Intrinsic Wasserstein Rates for Score-Based Generative Models on Smooth Manifolds
For practitioners and theorists of generative modeling, this provides the first rigorous nonasymptotic guarantee that SGMs adapt to low-dimensional manifold structure, resolving a key theoretical gap.
This work proves that score-based generative models achieve the intrinsic Wasserstein-1 sample rate on compact smooth manifolds, with a bound of Õ(D^{O_β(d)} n^{-(β+1)/(d+2β)}), up to logarithmic factors. The result shows that the ambient dimension dependence can be polynomial for families with controlled geometry and density lower bounds.

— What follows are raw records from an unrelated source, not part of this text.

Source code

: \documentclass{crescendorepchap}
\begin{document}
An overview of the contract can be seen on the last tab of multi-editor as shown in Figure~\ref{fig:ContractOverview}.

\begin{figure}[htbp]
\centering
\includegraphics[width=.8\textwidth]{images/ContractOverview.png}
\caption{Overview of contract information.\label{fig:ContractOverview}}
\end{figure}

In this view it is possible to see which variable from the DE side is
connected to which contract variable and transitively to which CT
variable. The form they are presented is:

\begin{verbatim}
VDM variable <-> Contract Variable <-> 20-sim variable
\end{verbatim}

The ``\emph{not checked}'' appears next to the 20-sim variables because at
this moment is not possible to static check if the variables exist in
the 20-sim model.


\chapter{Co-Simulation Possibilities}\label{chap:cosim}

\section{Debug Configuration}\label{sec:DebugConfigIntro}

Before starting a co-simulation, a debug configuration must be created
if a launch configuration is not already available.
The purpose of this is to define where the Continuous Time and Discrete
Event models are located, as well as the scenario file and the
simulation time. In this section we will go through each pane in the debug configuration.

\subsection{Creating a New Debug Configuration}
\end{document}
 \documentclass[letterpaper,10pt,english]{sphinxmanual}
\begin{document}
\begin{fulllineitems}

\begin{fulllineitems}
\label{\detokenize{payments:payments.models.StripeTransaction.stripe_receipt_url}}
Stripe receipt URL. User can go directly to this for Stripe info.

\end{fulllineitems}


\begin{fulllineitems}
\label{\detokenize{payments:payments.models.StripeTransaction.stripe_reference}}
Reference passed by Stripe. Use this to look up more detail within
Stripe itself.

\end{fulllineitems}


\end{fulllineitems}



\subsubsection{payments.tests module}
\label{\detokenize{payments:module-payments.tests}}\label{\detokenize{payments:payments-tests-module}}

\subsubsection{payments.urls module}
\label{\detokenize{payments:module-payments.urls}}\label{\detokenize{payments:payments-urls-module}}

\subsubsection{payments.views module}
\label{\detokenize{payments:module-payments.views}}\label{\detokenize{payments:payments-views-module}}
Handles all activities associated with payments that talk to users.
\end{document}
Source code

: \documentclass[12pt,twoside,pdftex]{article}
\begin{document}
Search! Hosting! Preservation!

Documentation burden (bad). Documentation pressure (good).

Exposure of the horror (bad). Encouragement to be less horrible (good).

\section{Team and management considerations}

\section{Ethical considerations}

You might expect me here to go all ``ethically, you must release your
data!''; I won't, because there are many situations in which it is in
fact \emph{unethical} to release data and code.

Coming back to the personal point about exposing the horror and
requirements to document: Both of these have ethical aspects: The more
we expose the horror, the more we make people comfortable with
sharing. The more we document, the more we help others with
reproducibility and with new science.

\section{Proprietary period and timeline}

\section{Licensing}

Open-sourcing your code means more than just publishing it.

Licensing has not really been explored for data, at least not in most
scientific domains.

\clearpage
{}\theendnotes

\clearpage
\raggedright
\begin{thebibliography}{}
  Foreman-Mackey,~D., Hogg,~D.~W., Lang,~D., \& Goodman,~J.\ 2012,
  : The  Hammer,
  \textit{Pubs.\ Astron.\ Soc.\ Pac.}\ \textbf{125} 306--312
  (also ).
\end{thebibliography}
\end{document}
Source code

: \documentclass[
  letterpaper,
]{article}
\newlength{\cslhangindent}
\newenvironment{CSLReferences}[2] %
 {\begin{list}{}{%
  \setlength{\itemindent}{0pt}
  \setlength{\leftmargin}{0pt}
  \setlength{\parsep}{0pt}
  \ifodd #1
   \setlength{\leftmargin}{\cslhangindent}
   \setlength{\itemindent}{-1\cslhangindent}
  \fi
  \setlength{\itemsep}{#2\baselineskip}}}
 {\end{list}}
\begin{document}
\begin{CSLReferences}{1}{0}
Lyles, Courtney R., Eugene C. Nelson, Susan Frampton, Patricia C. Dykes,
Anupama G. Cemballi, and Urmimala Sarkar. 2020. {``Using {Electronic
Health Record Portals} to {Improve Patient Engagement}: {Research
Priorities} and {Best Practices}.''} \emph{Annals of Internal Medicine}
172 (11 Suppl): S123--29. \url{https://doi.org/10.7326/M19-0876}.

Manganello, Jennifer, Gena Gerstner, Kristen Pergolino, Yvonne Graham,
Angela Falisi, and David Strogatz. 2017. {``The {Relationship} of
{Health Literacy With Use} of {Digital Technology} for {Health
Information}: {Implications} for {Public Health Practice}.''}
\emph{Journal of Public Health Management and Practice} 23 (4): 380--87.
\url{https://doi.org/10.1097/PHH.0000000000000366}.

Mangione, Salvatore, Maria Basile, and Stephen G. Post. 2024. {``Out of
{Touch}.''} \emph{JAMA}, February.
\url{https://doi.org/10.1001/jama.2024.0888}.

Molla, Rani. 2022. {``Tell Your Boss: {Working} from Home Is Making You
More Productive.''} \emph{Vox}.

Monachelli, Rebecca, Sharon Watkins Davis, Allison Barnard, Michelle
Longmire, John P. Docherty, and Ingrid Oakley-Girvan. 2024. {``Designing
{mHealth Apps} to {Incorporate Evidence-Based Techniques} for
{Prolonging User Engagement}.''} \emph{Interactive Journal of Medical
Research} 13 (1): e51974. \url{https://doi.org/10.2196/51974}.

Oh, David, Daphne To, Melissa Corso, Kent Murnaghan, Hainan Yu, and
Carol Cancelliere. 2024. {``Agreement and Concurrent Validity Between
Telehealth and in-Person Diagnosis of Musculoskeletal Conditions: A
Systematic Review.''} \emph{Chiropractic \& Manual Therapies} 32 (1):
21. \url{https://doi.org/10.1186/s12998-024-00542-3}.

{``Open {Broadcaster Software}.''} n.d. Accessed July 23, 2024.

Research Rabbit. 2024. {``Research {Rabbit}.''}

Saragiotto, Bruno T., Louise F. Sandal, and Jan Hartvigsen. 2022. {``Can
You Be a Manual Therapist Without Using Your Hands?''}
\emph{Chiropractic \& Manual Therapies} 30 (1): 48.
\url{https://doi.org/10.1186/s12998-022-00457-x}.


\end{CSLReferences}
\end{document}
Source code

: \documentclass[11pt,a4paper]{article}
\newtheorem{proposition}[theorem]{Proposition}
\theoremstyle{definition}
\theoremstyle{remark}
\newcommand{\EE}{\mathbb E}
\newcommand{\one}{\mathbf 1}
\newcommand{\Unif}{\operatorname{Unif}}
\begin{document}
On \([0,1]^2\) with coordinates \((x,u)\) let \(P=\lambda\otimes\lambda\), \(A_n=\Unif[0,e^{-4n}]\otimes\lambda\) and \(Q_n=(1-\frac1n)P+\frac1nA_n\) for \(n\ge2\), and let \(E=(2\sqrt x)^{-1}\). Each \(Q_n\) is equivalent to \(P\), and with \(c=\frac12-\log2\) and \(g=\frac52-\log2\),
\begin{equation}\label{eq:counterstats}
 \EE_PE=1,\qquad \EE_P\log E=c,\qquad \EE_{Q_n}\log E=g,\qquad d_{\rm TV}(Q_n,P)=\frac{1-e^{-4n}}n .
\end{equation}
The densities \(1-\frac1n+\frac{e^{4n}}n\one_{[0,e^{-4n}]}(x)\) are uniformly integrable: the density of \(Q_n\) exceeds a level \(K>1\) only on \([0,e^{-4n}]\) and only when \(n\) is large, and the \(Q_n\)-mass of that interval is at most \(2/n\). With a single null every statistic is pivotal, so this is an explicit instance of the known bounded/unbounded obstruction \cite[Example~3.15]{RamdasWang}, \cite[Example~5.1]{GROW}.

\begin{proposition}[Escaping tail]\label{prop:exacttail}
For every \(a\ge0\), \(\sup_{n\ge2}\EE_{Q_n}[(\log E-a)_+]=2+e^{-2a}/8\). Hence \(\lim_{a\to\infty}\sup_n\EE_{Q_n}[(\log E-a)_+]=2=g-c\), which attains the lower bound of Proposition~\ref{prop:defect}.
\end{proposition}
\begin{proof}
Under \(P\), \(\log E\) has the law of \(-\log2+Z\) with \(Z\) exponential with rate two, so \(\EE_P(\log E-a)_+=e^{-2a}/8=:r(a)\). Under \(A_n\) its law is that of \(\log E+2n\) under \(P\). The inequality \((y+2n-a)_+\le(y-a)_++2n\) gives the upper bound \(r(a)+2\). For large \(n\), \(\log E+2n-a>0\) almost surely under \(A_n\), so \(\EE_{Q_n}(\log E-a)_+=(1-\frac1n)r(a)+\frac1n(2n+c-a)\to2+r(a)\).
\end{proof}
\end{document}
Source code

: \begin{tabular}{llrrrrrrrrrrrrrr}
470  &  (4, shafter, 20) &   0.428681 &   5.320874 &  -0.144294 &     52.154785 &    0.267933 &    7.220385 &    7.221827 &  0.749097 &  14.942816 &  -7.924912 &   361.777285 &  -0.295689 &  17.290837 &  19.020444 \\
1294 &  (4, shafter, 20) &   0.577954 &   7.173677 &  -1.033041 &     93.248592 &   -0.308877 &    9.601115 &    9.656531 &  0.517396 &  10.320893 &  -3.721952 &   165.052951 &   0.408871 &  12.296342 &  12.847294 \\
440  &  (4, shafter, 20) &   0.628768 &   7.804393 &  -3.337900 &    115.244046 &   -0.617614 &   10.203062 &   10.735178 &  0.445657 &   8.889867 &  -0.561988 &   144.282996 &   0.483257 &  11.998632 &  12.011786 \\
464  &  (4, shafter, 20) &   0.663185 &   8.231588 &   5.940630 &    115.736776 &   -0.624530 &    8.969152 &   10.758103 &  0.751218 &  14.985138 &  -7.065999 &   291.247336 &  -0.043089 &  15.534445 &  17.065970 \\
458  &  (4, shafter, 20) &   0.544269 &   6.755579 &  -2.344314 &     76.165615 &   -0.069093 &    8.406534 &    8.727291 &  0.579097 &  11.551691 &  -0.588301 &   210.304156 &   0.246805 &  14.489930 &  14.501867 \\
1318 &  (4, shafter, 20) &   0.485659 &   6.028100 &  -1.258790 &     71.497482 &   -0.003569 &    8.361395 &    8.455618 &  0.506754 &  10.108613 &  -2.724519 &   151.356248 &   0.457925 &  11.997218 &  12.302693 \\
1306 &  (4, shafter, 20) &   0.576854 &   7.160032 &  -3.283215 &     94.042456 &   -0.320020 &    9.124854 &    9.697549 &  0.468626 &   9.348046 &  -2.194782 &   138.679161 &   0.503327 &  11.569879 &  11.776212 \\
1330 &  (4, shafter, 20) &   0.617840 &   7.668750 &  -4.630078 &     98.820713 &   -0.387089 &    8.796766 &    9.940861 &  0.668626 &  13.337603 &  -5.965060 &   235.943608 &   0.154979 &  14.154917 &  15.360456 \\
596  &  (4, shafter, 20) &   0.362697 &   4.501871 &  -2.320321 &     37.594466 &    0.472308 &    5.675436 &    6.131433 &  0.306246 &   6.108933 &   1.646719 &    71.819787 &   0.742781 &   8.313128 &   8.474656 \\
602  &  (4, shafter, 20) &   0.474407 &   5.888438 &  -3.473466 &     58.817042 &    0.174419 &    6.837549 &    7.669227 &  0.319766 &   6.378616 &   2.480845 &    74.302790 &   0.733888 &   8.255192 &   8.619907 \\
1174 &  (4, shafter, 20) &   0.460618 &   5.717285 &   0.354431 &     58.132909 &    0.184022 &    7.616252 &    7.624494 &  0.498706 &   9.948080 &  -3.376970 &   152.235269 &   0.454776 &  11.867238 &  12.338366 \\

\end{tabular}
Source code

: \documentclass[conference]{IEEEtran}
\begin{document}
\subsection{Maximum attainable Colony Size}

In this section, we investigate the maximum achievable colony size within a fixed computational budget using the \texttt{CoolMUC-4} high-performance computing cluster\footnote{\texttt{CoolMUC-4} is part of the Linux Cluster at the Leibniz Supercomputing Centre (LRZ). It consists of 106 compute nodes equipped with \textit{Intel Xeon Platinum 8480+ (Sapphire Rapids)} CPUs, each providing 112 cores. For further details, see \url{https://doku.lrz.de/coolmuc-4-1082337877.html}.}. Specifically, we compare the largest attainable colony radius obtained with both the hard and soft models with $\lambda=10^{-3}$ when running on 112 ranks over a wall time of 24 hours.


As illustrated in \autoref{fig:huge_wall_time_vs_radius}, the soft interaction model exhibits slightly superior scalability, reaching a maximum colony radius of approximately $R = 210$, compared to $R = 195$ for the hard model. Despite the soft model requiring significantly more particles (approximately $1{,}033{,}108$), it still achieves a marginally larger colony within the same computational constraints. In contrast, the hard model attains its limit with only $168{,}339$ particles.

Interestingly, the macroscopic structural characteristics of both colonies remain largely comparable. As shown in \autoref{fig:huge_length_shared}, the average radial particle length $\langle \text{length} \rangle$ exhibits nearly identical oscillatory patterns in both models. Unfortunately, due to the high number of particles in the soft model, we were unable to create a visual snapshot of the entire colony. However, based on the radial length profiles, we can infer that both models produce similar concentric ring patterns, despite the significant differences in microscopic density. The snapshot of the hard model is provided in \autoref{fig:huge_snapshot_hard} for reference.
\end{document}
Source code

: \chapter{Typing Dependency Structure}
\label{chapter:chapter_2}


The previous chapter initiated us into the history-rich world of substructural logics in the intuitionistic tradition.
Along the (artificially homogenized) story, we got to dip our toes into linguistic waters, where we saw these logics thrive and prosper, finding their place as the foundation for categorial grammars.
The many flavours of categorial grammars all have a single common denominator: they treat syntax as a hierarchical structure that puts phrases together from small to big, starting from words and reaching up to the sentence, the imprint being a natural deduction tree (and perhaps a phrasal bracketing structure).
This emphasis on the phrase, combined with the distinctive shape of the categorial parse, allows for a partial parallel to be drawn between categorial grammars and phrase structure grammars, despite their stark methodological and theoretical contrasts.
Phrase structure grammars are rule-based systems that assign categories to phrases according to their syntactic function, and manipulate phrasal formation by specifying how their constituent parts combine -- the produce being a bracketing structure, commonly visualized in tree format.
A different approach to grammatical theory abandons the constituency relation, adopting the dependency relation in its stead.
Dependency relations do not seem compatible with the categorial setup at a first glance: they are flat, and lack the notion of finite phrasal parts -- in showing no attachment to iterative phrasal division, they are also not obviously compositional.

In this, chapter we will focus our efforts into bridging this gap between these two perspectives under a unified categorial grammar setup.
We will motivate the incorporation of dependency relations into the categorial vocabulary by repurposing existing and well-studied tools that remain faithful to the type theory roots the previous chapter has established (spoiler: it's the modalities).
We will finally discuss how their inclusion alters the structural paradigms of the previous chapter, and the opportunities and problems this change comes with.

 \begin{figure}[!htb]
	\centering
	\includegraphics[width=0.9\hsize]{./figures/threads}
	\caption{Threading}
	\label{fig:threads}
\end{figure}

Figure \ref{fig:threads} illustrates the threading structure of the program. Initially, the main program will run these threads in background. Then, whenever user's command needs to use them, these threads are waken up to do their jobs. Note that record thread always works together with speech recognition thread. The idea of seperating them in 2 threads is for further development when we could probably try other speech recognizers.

Score-based generative models are trained in high-dimensional ambient spaces, yet many data distributions are supported on low-dimensional nonlinear structures. We prove that, for compact $d$-dimensional smooth manifolds $\mathcal{M} \subset [0,1]^D$ with $d > 2$ and $β$-Hölder densities strictly positive on $\mathcal{M}$, a variance-preserving SGM estimator attains the intrinsic Wasserstein--1 sample exponent $\tilde{\mathcal{O}}(D^{\mathcal{O}_β(d)}n^{-(β+1)/(d+2β)})$, up to logarithmic factors and explicit geometry and density factors. The full nonasymptotic bound explicitly isolates the finite-order geometry envelope, Hölder radius, density lower bound, ambient dependence, and finite-order correction terms. The analysis separates score approximation into a large-noise tangent-cell regime and a small-noise projection-centered, de-Gaussianized Laplace regime. The key technical ingredient is a ReLU implementation of nearest-projection coordinates via finite intrinsic anchors and Gauss--Newton iterations, rather than approximating the manifold projection as a black-box high-dimensional smooth map. Consequently, for families with polynomially controlled geometry and density lower bounds, the constructed score-network parameters have polynomial ambient dependence.